The Islamic Ministry and the Adhaalath party have expressed concern over certain amendments proposed in the religious unity act by Dhivehi Rayyithunge Party (DRP) MP Dr Afrasheem Ali.
The Islamic Ministry on its website said that while the amendment bill was useful, it was concerned about an article stating that the Shafi sect should be enshrined as the basis of Islam in the Maldives.
The Islamic Ministry described the article as “unIslamic”, and that it was against the constitution of the Maldives.
Furthermore, the ministry called on parliament to gather more information and to cite that information when amending the proposed bill during the committee stage.

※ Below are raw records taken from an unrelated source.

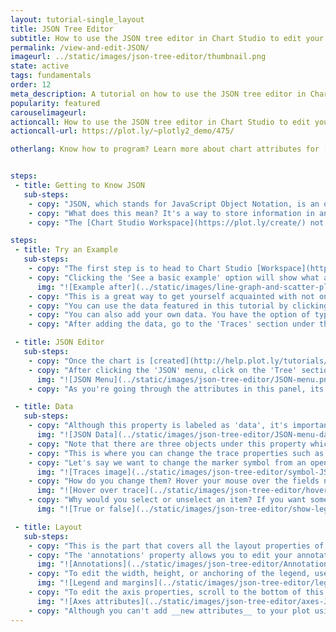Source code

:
 ```yaml
---
layout: tutorial-single_layout
title: JSON Tree Editor
subtitle: How to use the JSON tree editor in Chart Studio to edit your plots.
permalink: /view-and-edit-JSON/
imageurl: ../static/images/json-tree-editor/thumbnail.png
state: active
tags: fundamentals
order: 12
meta_description: A tutorial on how to use the JSON tree editor in Chart Studio.
popularity: featured
carouselimageurl:
actioncall: How to use the JSON tree editor in Chart Studio to edit your plots.
actioncall-url: https://plot.ly/~plotly2_demo/475/

otherlang: Know how to program? Learn more about chart attributes for [Python](https://plot.ly/python/reference/) or [R](https://plot.ly/r/reference/).


steps:
 - title: Getting to Know JSON
   sub-steps:
    - copy: "JSON, which stands for JavaScript Object Notation, is an open-standard format that uses human-readable text to transmit data objects consisting of attribute–value pairs."
    - copy: "What does this mean? It's a way to store information in an organized, easy-to-access manner. It also provides us a human-readable collection of data that we can access in a really clear manner."
    - copy: "The [Chart Studio Workspace](https://plot.ly/create/) not only lets you view your plot's attributes through JSON, but opening the JSON panel also allows you to edit most of your plot's properties. This is especially handy if you're new to coding."

steps:
 - title: Try an Example
   sub-steps:
    - copy: "The first step is to head to Chart Studio [Workspace](https://plot.ly/create/) and check out an example. First, select the 'Type' menu. Hovering the mouse over a chart type icon, will display three options: 1) Charts like this by Chart Studio users, 2) View tutorials on this chart type and 3) See a basic example."
    - copy: "Clicking the 'See a basic example' option will show what a sample chart looks like after adding data and editing with the style. You'll also see what labels and style attributes were selected for this specific chart, as well as the end result."
      img: "![Example after](../static/images/line-graph-and-scatter-plot-with-excel/scatter-try-example.gif)"
    - copy: "This is a great way to get yourself acquainted with not only the JSON editor, but also with the Chart Studio Workspace itself."
    - copy: "You can use the data featured in this tutorial by clicking on 'Open This Data in Chart Studio' on the left-hand side. It'll open in the Chart Studio."
    - copy: "You can also add your own data. You have the option of typing directly in the grid, uploading your file, or entering a URL of an online dataset. Chart Studio accepts .xls, .xlsx, or .csv files. For more information on how to enter your data, see [this](https://help.plot.ly/add-data-to-the-plotly-grid/) tutorial."
    - copy: "After adding the data, go to the 'Traces' section under the 'Structure' menu, then choose the desired 'Type' of trace."

 - title: JSON Editor
   sub-steps:
    - copy: "Once the chart is [created](http://help.plot.ly/tutorials/#basic), you can [style](http://help.plot.ly/style-your-plots/) your chart as you wish, by using the 'Style' menu on the left-hands side, or by using the 'JSON' menu."
    - copy: "After clicking the 'JSON' menu, click on the 'Tree' section underneath it. This will reveal the JSON tree of your chart within the panel and you'll see that the tree consists of three sections: 'data', 'layout' and 'frames'. If you're new to JSON, it may look a little overwhelming, but it's not as scary as it seems."
      img: "![JSON Menu](../static/images/json-tree-editor/JSON-menu.png)"
    - copy: "As you're going through the attributes in this panel, its a good idea to have the [plotly.js reference](https://plot.ly/javascript/reference/) opened in a new tab to help you out in case you need an explanation about a certain attribute."

 - title: Data
   sub-steps:
    - copy: "Although this property is labeled as 'data', it's important to note that you cannot edit your data here. To do that, follow [this tutorial](http://help.plot.ly/add-data-to-the-plotly-grid/)."
      img: "![JSON Data](../static/images/json-tree-editor/JSON-menu-data.png)"
    - copy: "Note that there are three objects under this property which corresponds to the number of traces within the chart. The attributes within each object are same as those that were available in the 'Traces' section under the 'Style' menu, for each traces."
    - copy: "This is where you can change the trace properties such as thickness of the lines, marker size, symbol, point diameter, colors/colorscale, etc."
    - copy: "Let's say we want to change the marker symbol from an open circle to a cross. This is where that reference page comes in handy! We can use any of [these symbols](https://plot.ly/javascript/reference/#scatter-marker-symbol) in a scatter, and it looks like 'cross' is on that list! We'll go right ahead and change it, as well as the size."
      img: "![Traces image](../static/images/json-tree-editor/symbol-JSON.gif)"
    - copy: "How do you change them? Hover your mouse over the fields next to the attributes to type into a field, or select/unselect an item. See the image below for a quick example."
      img: "![Hover over trace](../static/images/json-tree-editor/hover-first-trace.gif)"
    - copy: "Why would you select or unselect an item? If you want something to appear on your plot, select the box corresponding to that specific attribute and check it to make it 'true'. You can also hide something by clicking it (so it's no longer checked off) and it appears as 'false'."
      img: "![True or false](../static/images/json-tree-editor/show-legend-JSON.gif)"

 - title: Layout
   sub-steps:
    - copy: "This is the part that covers all the layout properties of the chart that includes the plot/axes title, annotations, shapes, legend positioning, etc. Unlike the 'data' property, the 'layout' property isn't divided by the traces, but by the sections of the plot."
    - copy: "The 'annotations' property allows you to edit your annotations associated with the chart, and by looking at the JSON tree, you can see that we have one annotation on the chart. You can change the attributes such as text, color, and font of the annotation directly within this panel without even navigating to the 'Annotation' section under the 'Style' menu. However, please note that you cannot add any new annotation via the JSON tree editor, which can only be done via the 'Annotation' section under the 'Style' menu. To learn more about how to add annotations, please visit [this tutorial](http://help.plot.ly/how-to-add-annotations/)."
      img: "![Annotations](../static/images/json-tree-editor/Annotations-JSON.png)"
    - copy: "To edit the width, height, or anchoring of the legend, use the  until you find 'legend', then click on the arrow next to it to see the attributes belonging to the legend. Click on the fields that you wish to change. You can follow the same steps for the 'margin'. By doing this, you can edit the positioning and padding of the margins."
      img: "![Legend and margins](../static/images/json-tree-editor/legendandmargins.png)"
    - copy: "To edit the axis properties, scroll to the bottom of this category. This is where you can change the axes labels, but also the characteristics belonging to the ticks (labels, markers, formats, angles, and fonts to name a few), as well as the grid lines and zero lines. It's a good idea to look at both the x-axis and y-axis parts of this section, to make sure you don't miss anything. Let's say you want to remove the grid lines from your plot; you have to unselect the 'grid line' in both axes so they both appear as 'false'. Otherwise, you'll be left with either horizontal or vertical lines behind your plot."
      img: "![Axes attributes](../static/images/json-tree-editor/axes-JSON.png)"
    - copy: "Although you can't add __new attributes__ to your plot using the JSON editor, in some cases you still have a little more control by setting things specifically to your liking, rather than just using the menus in the left-hand side of the Chart Studio Workspace. Happy plotting!"
---
```

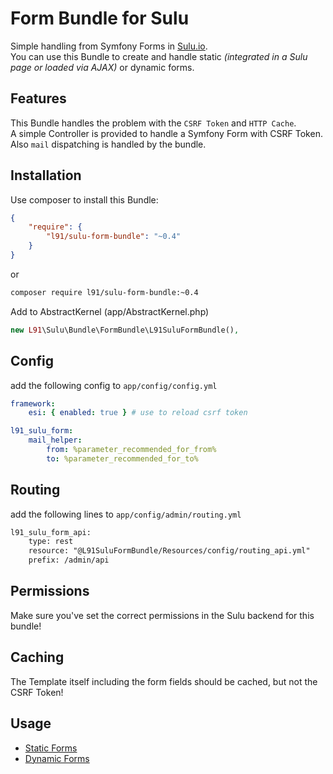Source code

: # Form Bundle for Sulu

Simple handling from Symfony Forms in [Sulu.io](http://sulu.io).  
You can use this Bundle to create and handle static *(integrated in a Sulu page or loaded via AJAX)* or dynamic forms.

## Features

This Bundle handles the problem with the `CSRF Token` and `HTTP Cache`.  
A simple Controller is provided to handle a Symfony Form with CSRF Token.  
Also `mail` dispatching is handled by the bundle.

## Installation

Use composer to install this Bundle:

``` json
{
    "require": {
        "l91/sulu-form-bundle": "~0.4"
    }
}
```

or

``` bash
composer require l91/sulu-form-bundle:~0.4
```

Add to AbstractKernel (app/AbstractKernel.php)

``` php
new L91\Sulu\Bundle\FormBundle\L91SuluFormBundle(),
```

## Config

add the following config to `app/config/config.yml`

``` yml
framework:
    esi: { enabled: true } # use to reload csrf token

l91_sulu_form:
    mail_helper:
        from: %parameter_recommended_for_from%
        to: %parameter_recommended_for_to%
```

## Routing

add the following lines to `app/config/admin/routing.yml`


``` xml
l91_sulu_form_api:
    type: rest
    resource: "@L91SuluFormBundle/Resources/config/routing_api.yml"
    prefix: /admin/api
 ```

## Permissions

Make sure you've set the correct permissions in the Sulu backend for this bundle!

## Caching

The Template itself including the form fields should be cached, but not the CSRF Token!

## Usage

- [Static Forms](Resources/doc/static.md "Static Forms")
- [Dynamic Forms](Resources/doc/dynamic.md "Dynamic Forms")
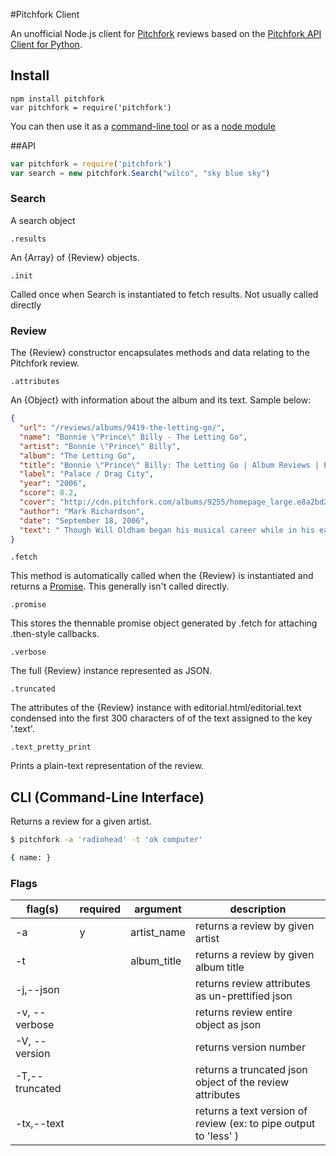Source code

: #Pitchfork Client

An unofficial Node.js client for [Pitchfork](http://pitchfork.com/) reviews based on the [Pitchfork API Client for Python](https://github.com/michalczaplinski/pitchfork).

## Install

```
npm install pitchfork
var pitchfork = require('pitchfork')

```

You can then use it as a [command-line tool](#CLI) or as a [node module](#API)

##API

```javascript
var pitchfork = require('pitchfork')
var search = new pitchfork.Search("wilco", "sky blue sky")

```

### Search

A search object

``.results``

An {Array} of {Review} objects.

``.init``

Called once when Search is instantiated to fetch results.  Not usually called directly

### Review

The {Review} constructor encapsulates methods and data relating to the Pitchfork review.


``.attributes``

An {Object} with information about the album and its text.  Sample below:

```json
{
  "url": "/reviews/albums/9419-the-letting-go/",
  "name": "Bonnie \"Prince\" Billy - The Letting Go",
  "artist": "Bonnie \"Prince\" Billy",
  "album": "The Letting Go",
  "title": "Bonnie \"Prince\" Billy: The Letting Go | Album Reviews | Pitchfork",
  "label": "Palace / Drag City",
  "year": "2006",
  "score": 8.2,
  "cover": "http://cdn.pitchfork.com/albums/9255/homepage_large.e8a2bd20.jpg",
  "author": "Mark Richardson",
  "date": "September 18, 2006",
  "text": " Though Will Oldham began his musical career while in his early twenties, he's never exactly sounded young. From his first releases as Palace Music, Oldham's whiskey-soaked vocals and lyrical obsessions with death, sex, and religion have made \"maturity\" something of a non-issue. And yet, with his mo..."
}
```

``.fetch``

This method is automatically called when the {Review} is instantiated and returns a [Promise](https://github.com/kriskowal/q).  This generally isn't called directly.

``.promise``

This stores the thennable promise object generated by .fetch for attaching .then-style callbacks.


``.verbose``

The full {Review} instance represented as JSON.


``.truncated``

The attributes of the {Review} instance with editorial.html/editorial.text condensed into the first 300 characters of of the text assigned to the key '.text'.

``.text_pretty_print``

Prints a plain-text representation of the review.


## CLI (Command-Line Interface)

Returns a review for a given artist.

```bash
$ pitchfork -a 'radiohead' -t 'ok computer'

{ name: }

```

### Flags

| flag(s)      |  required | argument    | description  |
| -------      | ---- | ---------   | ------------ |
| -a           |  y  | artist_name |  returns a review by given artist           |
| -t           |    | album_title |  returns a review by given album title |
| -j,--json     |   |    |  returns review attributes as un-prettified json |
| -v, --verbose  |  |    |  returns review entire object as json |
| -V, --version   |  |    | returns version number |
| -T,--truncated |  |    |  returns a truncated json object of the review attributes | 
| -tx,--text      |  |    | returns a text version of review (ex: to pipe output to 'less' ) |

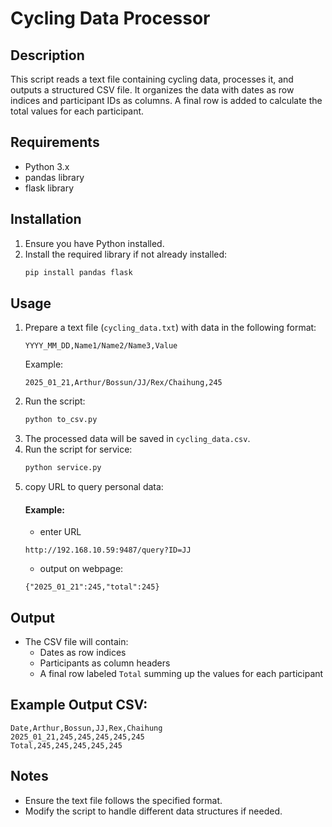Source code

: # Cycling Data Processor

## Description
This script reads a text file containing cycling data, processes it, and outputs a structured CSV file. It organizes the data with dates as row indices and participant IDs as columns. A final row is added to calculate the total values for each participant.

## Requirements
- Python 3.x
- pandas library
- flask library

## Installation
1. Ensure you have Python installed.
2. Install the required library if not already installed:
   ```sh
   pip install pandas flask
   ```

## Usage
1. Prepare a text file (`cycling_data.txt`) with data in the following format:
   ```
   YYYY_MM_DD,Name1/Name2/Name3,Value
   ```
   Example:
   ```
   2025_01_21,Arthur/Bossun/JJ/Rex/Chaihung,245
   ```
2. Run the script:
   ```sh
   python to_csv.py
   ```
3. The processed data will be saved in `cycling_data.csv`.
4. Run the script for service:
   ```sh
   python service.py
   ```
5. copy URL to query personal data:
   #### Example:
   - enter URL
   ```
   http://192.168.10.59:9487/query?ID=JJ
   ```
   - output on webpage:
   ```
   {"2025_01_21":245,"total":245}
   ```

## Output
- The CSV file will contain:
  - Dates as row indices
  - Participants as column headers
  - A final row labeled `Total` summing up the values for each participant

## Example Output CSV:
```
Date,Arthur,Bossun,JJ,Rex,Chaihung
2025_01_21,245,245,245,245,245
Total,245,245,245,245,245
```

## Notes
- Ensure the text file follows the specified format.
- Modify the script to handle different data structures if needed.

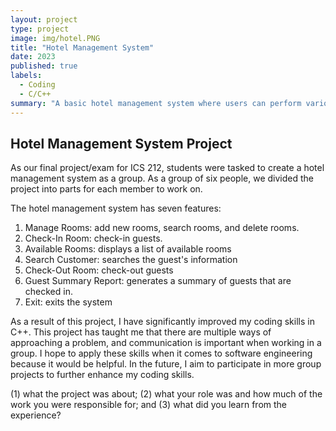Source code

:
 ```yaml
---
layout: project
type: project
image: img/hotel.PNG
title: "Hotel Management System"
date: 2023
published: true
labels:
  - Coding
  - C/C++
summary: "A basic hotel management system where users can perform various operations."
---
```


## Hotel Management System Project

As our final project/exam for ICS 212, students were tasked to create a hotel management system as a group. As a group of six people, we divided the project into parts for each member to work on. 

The hotel management system has seven features:

1. Manage Rooms: add new rooms, search rooms, and delete rooms.
2. Check-In Room: check-in guests.
3. Available Rooms: displays a list of available rooms
4. Search Customer: searches the guest's information
5. Check-Out Room: check-out guests
6. Guest Summary Report: generates a summary of guests that are checked in. 
7. Exit: exits the system

As a result of this project, I have significantly improved my coding skills in C++. This project has taught me that there are multiple ways of approaching a problem, and communication is important when working in a group. I hope to apply these skills when it comes to software engineering because it would be helpful. In the future, I aim to participate in more group projects to further enhance my coding skills. 

(1) what the project was about; (2) what your role was and how much of the work you were responsible for; and (3) what did you learn from the experience?
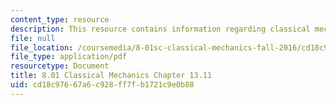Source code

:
 ```yaml
---
content_type: resource
description: This resource contains information regarding classical mechanics.
file: null
file_location: /coursemedia/8-01sc-classical-mechanics-fall-2016/cd18c97667a6c928ff7fb1721c9e0b88_MIT8_01F16_chapter13.11.pdf
file_type: application/pdf
resourcetype: Document
title: 8.01 Classical Mechanics Chapter 13.11
uid: cd18c976-67a6-c928-ff7f-b1721c9e0b88
---
```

The ministry said that “many scholars” were concerned over the amendment proposed to make the Shafi sect the main basis of Islam in the Maldives.
Sheikh Hussein Rasheed, President of the Adhaalath Party, refuted the article which making the Shafi sect the official sect of the Maldives.
”People should have the freedom to pray according to any sect [of Islam] they wish,” said Sheikh Hussein. ”There are many people in the Maldives who follows different sects when worshiping.”
Sheikh Hussein said that although the bill was passed, ”nobody will follow it.”
”Until 1997, on the island where Dr Afrasheem comes from, they did not perform the Friday prayers because according to the Shafi sect there should be a minimum of 40 people in order to conduct them,” he said. ”So if it becomes a law to follow the Shafi sect, again we are going back to those days.”
He said that Dr Afrasheem’s comment in parliament that in Malaysia people followed the Shafi sect was “a big lie.”
”In Malaysia people perform prayers according other sects as well,” Sheikh Hussein said.
He said that in many other Islamic countries there were no laws that specified which sect to follow.
”Laws can’t force people to follow a specific sect – people should be rather trained to follow a specific sect,” he said. ”I strongly refuse that part of the amendment bill.”
On May 21, Dr Afrasheem Ali presented a bill to amend the religious unity act.
Dr Afrasheem said that social unity among Maldivians was weaker than it had been in the past.
”One reason for this [disruption] is issues of religion, particularly disputes over worship and [scholars] criticising each other,” said Dr Afrasheem.
He proposed that the Shafi sect be chosen as the basis of Islam in the Maldives.
”I selected the Shafi sect because it is the sect most friendly, most accepted and most widely followed sect in Islam,” he said.